Pipeline capacity from Appalachia to the Gulf has been at about 96% utilization, which doesn’t give producers much leeway to expand the capacity of volumes already being sent. (Source: Shutterstock)
PITTSBURGH — Moving Appalachia gas to markets is one of the major challenges for the region’s future production growth, said Amol Wayangankar, principal of Enkon Energy Advisors.
However, a closer look at the Appalachian midstream capacity picture shows some opportunities that producers can exploit now and in the future, Wayangankar said at the Hart Energy DUG Appalachia Conference on Nov. 30.
Wayangankar said the development of gas production for the Appalachia region started in 2012 at less than 10 Bcf/d. With further exploitation of the Marcellus and Utica shales, by 2021 production averaged about 35 Bcf/d, even as domestic and international demand for LNG has continued to rise.
“A primary reason for that is not just producer discipline to maintain production, but it also has to do with lack of takeaway capacity,” he said. “As Appalachia struggles to put more gas out, other basins are capturing the market.”
Over the past 24 months, Appalachia gas production grew 0.3 Bcf/d, while production in the Haynesville Shale grew 2.5 Bcf/d and 5 Bcf/d in the Permian Basin.
“So there's a significant risk for the Appalachian Basin in terms of losing the market share as they compete with the Haynesville and the Permian basins,” Wayangankar said. “It increases the importance of adding more pipelines.”

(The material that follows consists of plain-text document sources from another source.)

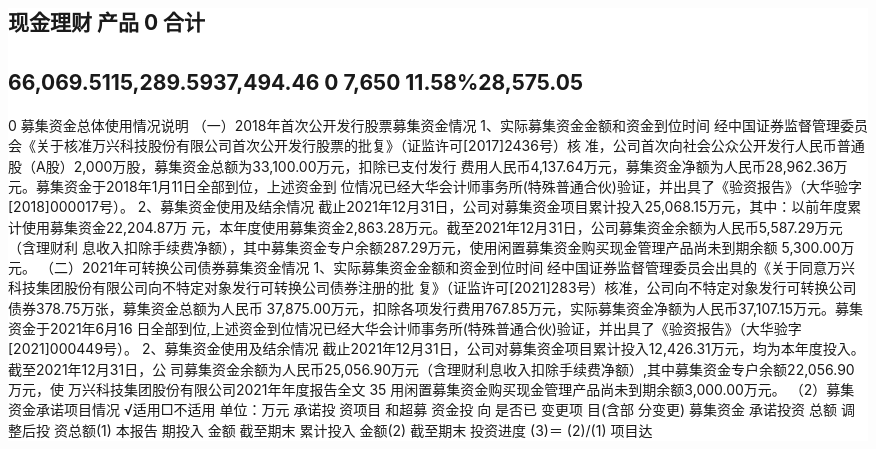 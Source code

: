 现金理财
产品
0
合计
--
66,069.5115,289.5937,494.46
0
7,650
11.58%28,575.05
--
0
募集资金总体使用情况说明
（一）2018年首次公开发行股票募集资金情况
1、实际募集资金金额和资金到位时间
经中国证券监督管理委员会《关于核准万兴科技股份有限公司首次公开发行股票的批复》（证监许可[2017]2436号）核
准，公司首次向社会公众公开发行人民币普通股（A股）2,000万股，募集资金总额为33,100.00万元，扣除已支付发行
费用人民币4,137.64万元，募集资金净额为人民币28,962.36万元。募集资金于2018年1月11日全部到位，上述资金到
位情况已经大华会计师事务所(特殊普通合伙)验证，并出具了《验资报告》（大华验字[2018]000017号）。
2、募集资金使用及结余情况
截止2021年12月31日，公司对募集资金项目累计投入25,068.15万元，其中：以前年度累计使用募集资金22,204.87万
元，本年度使用募集资金2,863.28万元。截至2021年12月31日，公司募集资金余额为人民币5,587.29万元（含理财利
息收入扣除手续费净额），其中募集资金专户余额287.29万元，使用闲置募集资金购买现金管理产品尚未到期余额
5,300.00万元。
（二）2021年可转换公司债券募集资金情况
1、实际募集资金金额和资金到位时间
经中国证券监督管理委员会出具的《关于同意万兴科技集团股份有限公司向不特定对象发行可转换公司债券注册的批
复》（证监许可[2021]283号）核准，公司向不特定对象发行可转换公司债券378.75万张，募集资金总额为人民币
37,875.00万元，扣除各项发行费用767.85万元，实际募集资金净额为人民币37,107.15万元。募集资金于2021年6月16
日全部到位,上述资金到位情况已经大华会计师事务所(特殊普通合伙)验证，并出具了《验资报告》（大华验字
[2021]000449号）。
2、募集资金使用及结余情况
截止2021年12月31日，公司对募集资金项目累计投入12,426.31万元，均为本年度投入。截至2021年12月31日，公
司募集资金余额为人民币25,056.90万元（含理财利息收入扣除手续费净额）,其中募集资金专户余额22,056.90万元，使
万兴科技集团股份有限公司2021年年度报告全文
35
用闲置募集资金购买现金管理产品尚未到期余额3,000.00万元。
（2）募集资金承诺项目情况
√适用□不适用
单位：万元
承诺投
资项目
和超募
资金投
向
是否已
变更项
目(含部
分变更)
募集资金
承诺投资
总额
调整后投
资总额(1)
本报告
期投入
金额
截至期末
累计投入
金额(2)
截至期末
投资进度
(3)＝
(2)/(1)
项目达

Wayangankar further broke down where gas produced in Appalachia goes to market. There are four pipeline corridors moving product out of the Marcellus and Utica basins: the Northeast U.S., the Midwest U.S., the Gulf Coast and Canada, which takes a small percentage. The Midwest and the Northeast both pull about 7.7 Bcf/d and the Gulf Coast takes about 10.8 Bcf/d.
“So you can see from the plan here, the market really is the U.S. Gulf coast,” he said.
Pipeline capacity from Appalachia to the Gulf has been at about 96% utilization, which doesn’t give producers much leeway to expand the capacity of volumes already being sent.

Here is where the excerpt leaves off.